System-Level Fixes Hospitals Can Implement

  1. Peer-Support Programmes: Hospitals can adapt 24/7 peer-response models, training selected staff to provide first-line psychological first aid after adverse events.
  2. Structured Debrief Frameworks: Short, facilitated models like STOP5 or TALK have been shown to improve teamwork and emotional processing.
  3. Measurement and Monitoring: Validated tools like the Second Victim Experience and Support Tool (SVEST) help institutions assess prevalence and gaps in support.
  4. Emotional Simulation Training: Incorporating emotional management and family-communication scenarios into obstetric simulation fosters both technical and psychological readiness.
  5. Culture of Psychological Safety: Leadership must ensure staff can seek help without fear of blame or career repercussions, aligning with patient-safety frameworks that value transparency and continuous learning.

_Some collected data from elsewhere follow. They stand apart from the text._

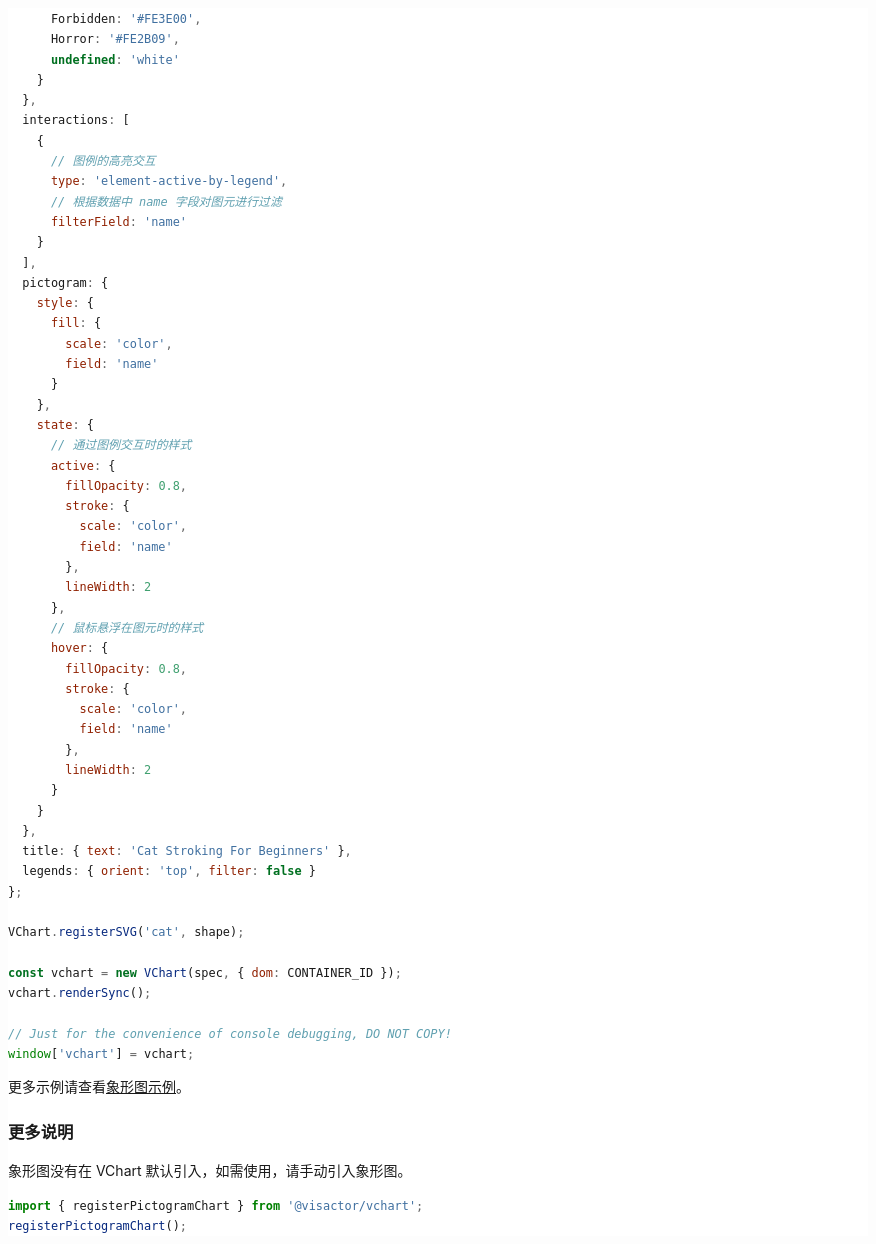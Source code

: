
 ```javascript livedemo
      Forbidden: '#FE3E00',
      Horror: '#FE2B09',
      undefined: 'white'
    }
  },
  interactions: [
    {
      // 图例的高亮交互
      type: 'element-active-by-legend',
      // 根据数据中 name 字段对图元进行过滤
      filterField: 'name'
    }
  ],
  pictogram: {
    style: {
      fill: {
        scale: 'color',
        field: 'name'
      }
    },
    state: {
      // 通过图例交互时的样式
      active: {
        fillOpacity: 0.8,
        stroke: {
          scale: 'color',
          field: 'name'
        },
        lineWidth: 2
      },
      // 鼠标悬浮在图元时的样式
      hover: {
        fillOpacity: 0.8,
        stroke: {
          scale: 'color',
          field: 'name'
        },
        lineWidth: 2
      }
    }
  },
  title: { text: 'Cat Stroking For Beginners' },
  legends: { orient: 'top', filter: false }
};

VChart.registerSVG('cat', shape);

const vchart = new VChart(spec, { dom: CONTAINER_ID });
vchart.renderSync();

// Just for the convenience of console debugging, DO NOT COPY!
window['vchart'] = vchart;
```

更多示例请查看[象形图示例](/vchart/demo/pictogram-chart/pictogram-cow)。

### 更多说明

象形图没有在 VChart 默认引入，如需使用，请手动引入象形图。

```ts
import { registerPictogramChart } from '@visactor/vchart';
registerPictogramChart();
```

Building Mental Resilience with Training

At the Intensive Course for Obstetric Emergencies (ICOE), simulation-based training recognises that preparedness is both technical and emotional. Every scenario is crafted to mirror the high-stakes complexity of real emergencies, from swift decision-making and teamwork under pressure to managing communication with anxious families.

Embedding structured debriefs and reflective discussions into its modules makes sure the ICOE framework helps participants not only refine their clinical responses but also learn to process the emotional aftermath of critical events. In doing so, it champions a more holistic approach to obstetric care — one that equips healthcare professionals to respond with skill, composure and compassion, even in the most challenging moments.